» EXTRACTED INFORMATION:
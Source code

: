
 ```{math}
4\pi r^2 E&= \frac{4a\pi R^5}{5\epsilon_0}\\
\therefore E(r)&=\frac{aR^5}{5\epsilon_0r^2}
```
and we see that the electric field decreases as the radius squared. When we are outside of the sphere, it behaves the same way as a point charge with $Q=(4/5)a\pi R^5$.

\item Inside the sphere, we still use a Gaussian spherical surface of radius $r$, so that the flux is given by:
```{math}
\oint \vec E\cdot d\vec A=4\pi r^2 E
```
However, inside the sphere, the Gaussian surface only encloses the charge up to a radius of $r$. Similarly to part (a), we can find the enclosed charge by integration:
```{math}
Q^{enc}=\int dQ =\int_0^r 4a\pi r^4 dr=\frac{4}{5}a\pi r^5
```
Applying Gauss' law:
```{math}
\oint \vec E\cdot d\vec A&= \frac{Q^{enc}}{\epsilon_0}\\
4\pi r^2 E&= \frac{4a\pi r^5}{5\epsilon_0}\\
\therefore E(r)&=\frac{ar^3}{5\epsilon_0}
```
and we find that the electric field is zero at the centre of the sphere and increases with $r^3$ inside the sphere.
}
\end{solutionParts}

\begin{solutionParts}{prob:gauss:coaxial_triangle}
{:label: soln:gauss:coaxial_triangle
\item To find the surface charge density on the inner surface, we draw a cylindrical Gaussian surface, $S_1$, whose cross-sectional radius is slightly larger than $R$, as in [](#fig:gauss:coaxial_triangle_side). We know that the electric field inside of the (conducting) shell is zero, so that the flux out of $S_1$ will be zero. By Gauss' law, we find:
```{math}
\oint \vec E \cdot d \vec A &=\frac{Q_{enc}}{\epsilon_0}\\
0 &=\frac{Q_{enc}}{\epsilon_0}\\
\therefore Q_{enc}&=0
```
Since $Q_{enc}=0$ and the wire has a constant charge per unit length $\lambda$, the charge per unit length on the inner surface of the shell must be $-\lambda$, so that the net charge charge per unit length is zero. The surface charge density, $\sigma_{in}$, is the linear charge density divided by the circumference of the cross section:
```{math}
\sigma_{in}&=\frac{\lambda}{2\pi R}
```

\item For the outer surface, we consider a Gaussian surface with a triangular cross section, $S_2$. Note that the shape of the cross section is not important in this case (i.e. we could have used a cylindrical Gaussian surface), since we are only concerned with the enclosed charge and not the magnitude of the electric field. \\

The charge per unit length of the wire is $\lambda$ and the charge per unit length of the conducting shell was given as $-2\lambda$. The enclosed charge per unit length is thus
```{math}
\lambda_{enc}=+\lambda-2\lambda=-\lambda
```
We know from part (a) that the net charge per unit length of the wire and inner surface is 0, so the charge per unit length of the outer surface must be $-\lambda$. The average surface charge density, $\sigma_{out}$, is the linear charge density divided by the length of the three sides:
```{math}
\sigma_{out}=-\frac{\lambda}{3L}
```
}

» WORK ITEM: Scan the material above. Return every line containing the string "given".

» ANSWER SPACE:
\item Inside the sphere, we still use a Gaussian spherical surface of radius $r$, so that the flux is given by:
The charge per unit length of the wire is $\lambda$ and the charge per unit length of the conducting shell was given as $-2\lambda$. The enclosed charge per unit length is thus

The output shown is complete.